Sayfa Yükleniyor...
Hayatımızdaki güzel şeylerin değerini biliyor muyuz?
Yoksa şuyum yok, buyum eksik diye nankörlük mü ediyoruz?
Nerden çıktı şimdi bu değil mi?
Bu gün tatil benim için. Saat sabahın 8i ve ben bu yazıyı yazıyorum. Aslında saat 10a kadar uyumayı planlıyordum. En azından planım buydu yatarken.
Bu sabah yattığım yer yatağına biraz uzak bir noktaya, televizyonun önüne bıraktığım telefonum arka arkada delirmiş gibi mesaj sesi ile ötmeye başlayınca hızlıca uyanıp telefonu sessize aldım. Kim bu sabah sabah diye baktım. Sudanda beraber çalıştığım çalışma arkadaşım. Normalde bir mesaja sığacak yazdıklarını 17 mesaj ile göndermeyi tercih etmişti.

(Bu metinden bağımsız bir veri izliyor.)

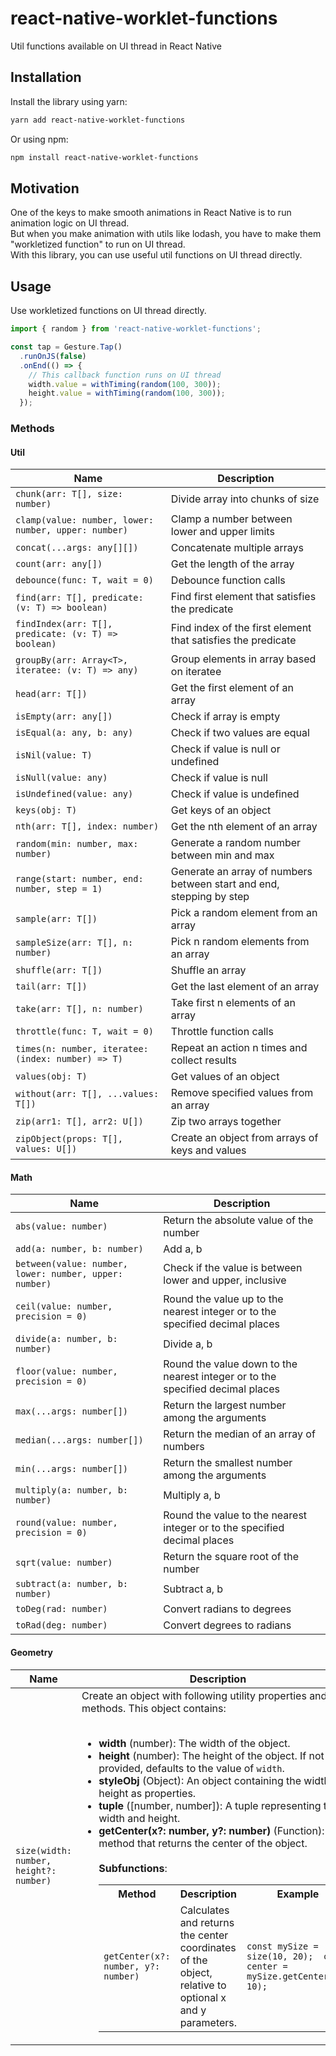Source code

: # react-native-worklet-functions

Util functions available on UI thread in React Native

## Installation

Install the library using yarn:

```sh
yarn add react-native-worklet-functions
```

Or using npm:

```sh
npm install react-native-worklet-functions
```

## Motivation

One of the keys to make smooth animations in React Native is to run animation logic on UI thread. <br/>
But when you make animation with utils like lodash, you have to make them "workletized function" to run on UI thread. <br/>
With this library, you can use useful util functions on UI thread directly.

## Usage

Use workletized functions on UI thread directly.

```TypeScript
import { random } from 'react-native-worklet-functions';

const tap = Gesture.Tap()
  .runOnJS(false)
  .onEnd(() => {
    // This callback function runs on UI thread
    width.value = withTiming(random(100, 300));
    height.value = withTiming(random(100, 300));
  });
```

### Methods

#### Util

| Name                                                 | Description                                                          |
| ---------------------------------------------------- | -------------------------------------------------------------------- |
| `chunk(arr: T[], size: number)`                      | Divide array into chunks of size                                     |
| `clamp(value: number, lower: number, upper: number)` | Clamp a number between lower and upper limits                        |
| `concat(...args: any[][])`                           | Concatenate multiple arrays                                          |
| `count(arr: any[])`                                  | Get the length of the array                                          |
| `debounce(func: T, wait = 0)`                        | Debounce function calls                                              |
| `find(arr: T[], predicate: (v: T) => boolean)`       | Find first element that satisfies the predicate                      |
| `findIndex(arr: T[], predicate: (v: T) => boolean)`  | Find index of the first element that satisfies the predicate         |
| `groupBy(arr: Array<T>, iteratee: (v: T) => any)`    | Group elements in array based on iteratee                            |
| `head(arr: T[])`                                     | Get the first element of an array                                    |
| `isEmpty(arr: any[])`                                | Check if array is empty                                              |
| `isEqual(a: any, b: any)`                            | Check if two values are equal                                        |
| `isNil(value: T)`                                    | Check if value is null or undefined                                  |
| `isNull(value: any)`                                 | Check if value is null                                               |
| `isUndefined(value: any)`                            | Check if value is undefined                                          |
| `keys(obj: T)`                                       | Get keys of an object                                                |
| `nth(arr: T[], index: number)`                       | Get the nth element of an array                                      |
| `random(min: number, max: number)`                   | Generate a random number between min and max                         |
| `range(start: number, end: number, step = 1)`        | Generate an array of numbers between start and end, stepping by step |
| `sample(arr: T[])`                                   | Pick a random element from an array                                  |
| `sampleSize(arr: T[], n: number)`                    | Pick n random elements from an array                                 |
| `shuffle(arr: T[])`                                  | Shuffle an array                                                     |
| `tail(arr: T[])`                                     | Get the last element of an array                                     |
| `take(arr: T[], n: number)`                          | Take first n elements of an array                                    |
| `throttle(func: T, wait = 0)`                        | Throttle function calls                                              |
| `times(n: number, iteratee: (index: number) => T)`   | Repeat an action n times and collect results                         |
| `values(obj: T)`                                     | Get values of an object                                              |
| `without(arr: T[], ...values: T[])`                  | Remove specified values from an array                                |
| `zip(arr1: T[], arr2: U[])`                          | Zip two arrays together                                              |
| `zipObject(props: T[], values: U[])`                 | Create an object from arrays of keys and values                      |

#### Math

| Name                                                   | Description                                                                    |
| ------------------------------------------------------ | ------------------------------------------------------------------------------ |
| `abs(value: number)`                                   | Return the absolute value of the number                                        |
| `add(a: number, b: number)`                            | Add a, b                                                                       |
| `between(value: number, lower: number, upper: number)` | Check if the value is between lower and upper, inclusive                       |
| `ceil(value: number, precision = 0)`                   | Round the value up to the nearest integer or to the specified decimal places   |
| `divide(a: number, b: number)`                         | Divide a, b                                                                    |
| `floor(value: number, precision = 0)`                  | Round the value down to the nearest integer or to the specified decimal places |
| `max(...args: number[])`                               | Return the largest number among the arguments                                  |
| `median(...args: number[])`                            | Return the median of an array of numbers                                       |
| `min(...args: number[])`                               | Return the smallest number among the arguments                                 |
| `multiply(a: number, b: number)`                       | Multiply a, b                                                                  |
| `round(value: number, precision = 0)`                  | Round the value to the nearest integer or to the specified decimal places      |
| `sqrt(value: number)`                                  | Return the square root of the number                                           |
| `subtract(a: number, b: number)`                       | Subtract a, b                                                                  |
| `toDeg(rad: number)`                                   | Convert radians to degrees                                                     |
| `toRad(deg: number)`                                   | Convert degrees to radians                                                     |

#### Geometry

| Name                                   | Description                                                                                                                                                                                                                                                                                                                                                                                                                                                                                                                                                                                                                                                                                                                                                                                                                                                                                                                         |
| -------------------------------------- | ----------------------------------------------------------------------------------------------------------------------------------------------------------------------------------------------------------------------------------------------------------------------------------------------------------------------------------------------------------------------------------------------------------------------------------------------------------------------------------------------------------------------------------------------------------------------------------------------------------------------------------------------------------------------------------------------------------------------------------------------------------------------------------------------------------------------------------------------------------------------------------------------------------------------------------- |
| `size(width: number, height?: number)` | Create an object with following utility properties and methods. This object contains: <br><br> <ul><li> **width** (number): The width of the object. </li><li> **height** (number): The height of the object. If not provided, defaults to the value of `width`. </li><li> **styleObj** (Object): An object containing the width and height as properties. </li><li> **tuple** ([number, number]): A tuple representing the width and height. </li><li> **getCenter(x?: number, y?: number)** (Function): A method that returns the center of the object. <br><br> **Subfunctions**:<br> <table><tr><th>Method</th><th>Description</th><th>Example</th></tr><tr><td>`getCenter(x?: number, y?: number)`</td><td>Calculates and returns the center coordinates of the object, relative to optional x and y parameters.</td><td>`const mySize = size(10, 20);  const center = mySize.getCenter(10, 10);`</td></tr></table> </li></ul> |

Günaydın abi 1. mesaj, Abi bu din adamları yayınını düzelttim 2. mesaj, Sana tekrar gönderiyorum 3. mesaj, Senin yazdığın ilk yazıda çok eksik vardı 4. mesaj, Tartışma bölümü kısaydı, istatistikler uyumlu değildi, sonuçlar eksikti, hepsini düzelttim abi 5. mesaj
Sana da günaydın Özer Birge dedim içimden.
Sabah sabah, uyandırdığı için kızdım tabi. İtiraf edeyim.
Sudan da beraber çalıştığım bu arkadaşım hayatımda rastladığım en çalışkan insanlardan birisi. Kadın doğum ve üroloji birbirine çok yakın branşlar, Afrika da ki kadınlar Sünnet edilirken (daha önce kadınlar ve sünnet yazısında detaylı bir şekilde bahsetmiştim ) cinsel organlarının ağzı dikilip daraltılıyor, kadınlar ilk doğumu çok zor yapıyorlar ve bu nedenle kadınlarda idrar yolu ve kadınlık yolu problemleri oldukça fazla görülüyor.
Bu nedenle Sudanda Özerle beraber çok fazla ameliyat yaptık. Yaptığımız ilginç vakaları da beraber yazalım istedik. Türkiye de torpili olmadığı için bilime, araştırmaya küsen pek çok yetenekli genç gibi Özerde, Abi bu yayınları yazıp ne yapacağız ki, hoca olmak için torpilimiz yok diyordu. Biz yapalım da belki bir gün lazım olur diye ısrar ettim. Biliyorum makale yazmaya bir kez başlayan bir daha bırakmaz. Bağımlılık yapar çünkü.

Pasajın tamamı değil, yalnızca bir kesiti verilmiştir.